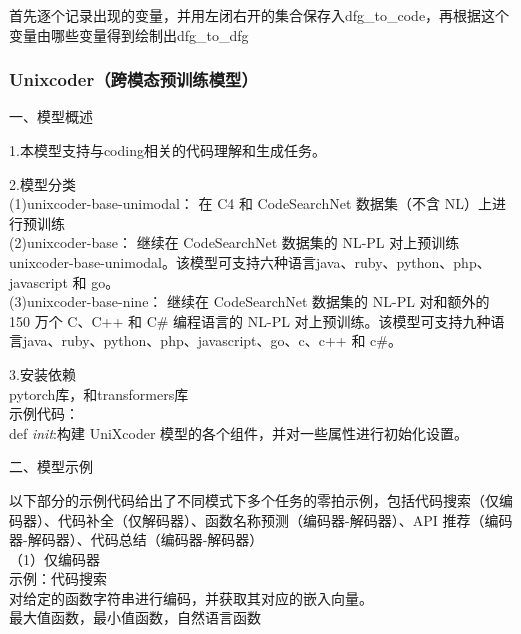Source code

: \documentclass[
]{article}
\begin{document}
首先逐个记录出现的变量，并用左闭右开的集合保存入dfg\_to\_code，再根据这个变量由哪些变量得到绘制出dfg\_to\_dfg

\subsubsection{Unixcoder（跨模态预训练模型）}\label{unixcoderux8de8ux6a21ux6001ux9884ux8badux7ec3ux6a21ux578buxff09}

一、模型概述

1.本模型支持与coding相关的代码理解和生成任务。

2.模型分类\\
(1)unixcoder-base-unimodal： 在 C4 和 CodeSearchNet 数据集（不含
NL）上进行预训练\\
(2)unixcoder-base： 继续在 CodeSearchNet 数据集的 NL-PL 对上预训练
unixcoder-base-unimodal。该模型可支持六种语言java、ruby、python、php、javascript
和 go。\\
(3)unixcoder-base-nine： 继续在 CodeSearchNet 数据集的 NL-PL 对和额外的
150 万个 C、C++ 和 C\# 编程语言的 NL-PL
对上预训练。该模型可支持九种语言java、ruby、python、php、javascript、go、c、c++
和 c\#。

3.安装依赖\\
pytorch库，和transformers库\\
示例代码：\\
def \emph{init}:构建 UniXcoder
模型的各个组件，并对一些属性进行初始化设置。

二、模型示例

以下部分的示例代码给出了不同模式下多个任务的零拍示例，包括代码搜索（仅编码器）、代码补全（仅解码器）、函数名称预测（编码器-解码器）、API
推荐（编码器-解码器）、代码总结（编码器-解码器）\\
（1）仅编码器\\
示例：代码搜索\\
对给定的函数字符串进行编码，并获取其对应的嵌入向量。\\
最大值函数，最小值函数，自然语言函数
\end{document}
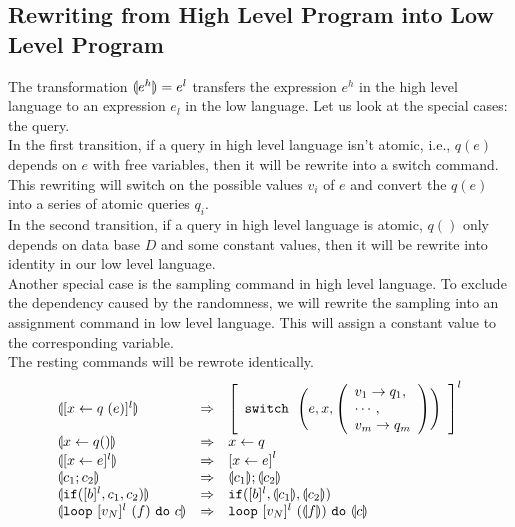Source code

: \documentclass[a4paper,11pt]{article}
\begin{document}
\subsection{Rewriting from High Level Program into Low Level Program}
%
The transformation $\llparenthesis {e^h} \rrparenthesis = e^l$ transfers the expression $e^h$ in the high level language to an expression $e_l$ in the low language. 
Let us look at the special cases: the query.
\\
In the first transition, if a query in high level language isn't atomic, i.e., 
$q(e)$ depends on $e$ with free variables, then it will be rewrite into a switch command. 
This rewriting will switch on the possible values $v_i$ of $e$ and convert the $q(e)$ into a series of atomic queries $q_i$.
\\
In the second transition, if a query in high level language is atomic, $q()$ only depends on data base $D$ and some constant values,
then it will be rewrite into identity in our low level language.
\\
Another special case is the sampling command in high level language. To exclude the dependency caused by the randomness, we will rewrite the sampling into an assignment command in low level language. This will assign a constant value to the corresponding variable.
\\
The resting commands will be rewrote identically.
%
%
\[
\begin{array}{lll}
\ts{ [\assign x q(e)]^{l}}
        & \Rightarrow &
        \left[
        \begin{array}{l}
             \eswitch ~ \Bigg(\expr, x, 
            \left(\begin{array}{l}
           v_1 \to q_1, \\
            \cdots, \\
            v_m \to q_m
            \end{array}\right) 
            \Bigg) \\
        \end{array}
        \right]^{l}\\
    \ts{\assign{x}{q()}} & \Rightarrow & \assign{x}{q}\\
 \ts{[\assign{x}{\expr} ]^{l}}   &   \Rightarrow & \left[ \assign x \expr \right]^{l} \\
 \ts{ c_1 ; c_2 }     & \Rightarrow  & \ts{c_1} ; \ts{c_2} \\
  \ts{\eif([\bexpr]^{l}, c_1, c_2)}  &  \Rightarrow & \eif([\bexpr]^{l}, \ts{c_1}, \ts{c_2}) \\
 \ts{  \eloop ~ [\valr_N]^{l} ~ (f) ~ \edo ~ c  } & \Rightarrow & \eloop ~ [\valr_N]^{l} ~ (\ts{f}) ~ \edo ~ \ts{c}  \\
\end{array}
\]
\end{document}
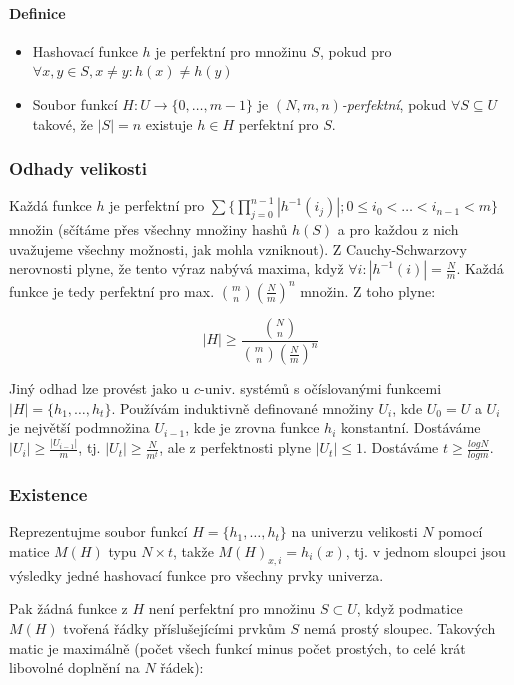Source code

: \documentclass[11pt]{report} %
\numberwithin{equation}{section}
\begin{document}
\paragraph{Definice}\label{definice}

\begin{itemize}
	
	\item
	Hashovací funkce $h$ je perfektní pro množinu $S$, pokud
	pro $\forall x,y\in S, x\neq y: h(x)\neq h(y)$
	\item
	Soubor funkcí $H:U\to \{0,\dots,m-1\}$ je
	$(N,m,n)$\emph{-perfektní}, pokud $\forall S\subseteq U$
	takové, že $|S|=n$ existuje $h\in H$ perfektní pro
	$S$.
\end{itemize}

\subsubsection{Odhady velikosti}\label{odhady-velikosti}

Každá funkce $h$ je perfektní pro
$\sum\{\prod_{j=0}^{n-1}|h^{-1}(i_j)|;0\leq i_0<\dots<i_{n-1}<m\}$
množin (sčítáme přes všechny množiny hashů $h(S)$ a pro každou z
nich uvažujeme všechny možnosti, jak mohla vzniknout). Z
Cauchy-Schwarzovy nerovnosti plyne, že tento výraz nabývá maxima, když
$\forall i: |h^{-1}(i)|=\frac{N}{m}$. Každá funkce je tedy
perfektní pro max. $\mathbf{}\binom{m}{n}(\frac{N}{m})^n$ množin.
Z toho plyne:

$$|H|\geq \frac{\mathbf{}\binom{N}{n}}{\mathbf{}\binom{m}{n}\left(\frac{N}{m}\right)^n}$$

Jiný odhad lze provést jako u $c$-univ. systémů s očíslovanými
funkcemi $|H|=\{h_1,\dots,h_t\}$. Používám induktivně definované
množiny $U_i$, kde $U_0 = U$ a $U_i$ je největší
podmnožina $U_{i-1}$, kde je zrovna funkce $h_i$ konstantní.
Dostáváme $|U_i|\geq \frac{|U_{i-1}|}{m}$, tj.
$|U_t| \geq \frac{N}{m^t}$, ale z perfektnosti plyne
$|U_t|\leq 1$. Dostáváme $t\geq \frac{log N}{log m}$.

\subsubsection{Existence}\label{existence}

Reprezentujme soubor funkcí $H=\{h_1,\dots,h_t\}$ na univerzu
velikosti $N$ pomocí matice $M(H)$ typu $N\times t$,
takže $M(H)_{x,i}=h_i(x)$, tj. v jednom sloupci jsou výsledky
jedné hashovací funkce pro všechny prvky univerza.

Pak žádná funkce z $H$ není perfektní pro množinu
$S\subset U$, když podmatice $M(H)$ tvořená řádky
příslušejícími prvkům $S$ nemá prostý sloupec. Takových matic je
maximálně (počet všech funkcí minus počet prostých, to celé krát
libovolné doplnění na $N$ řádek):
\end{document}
- - -
_TASK REQUIREMENTS:_
The word "CodeSearchNet" may appear in several lines of the data; copy every line where it does.

_WRITTEN ANSWER:_
(1)unixcoder-base-unimodal： 在 C4 和 CodeSearchNet 数据集（不含
(2)unixcoder-base： 继续在 CodeSearchNet 数据集的 NL-PL 对上预训练
(3)unixcoder-base-nine： 继续在 CodeSearchNet 数据集的 NL-PL 对和额外的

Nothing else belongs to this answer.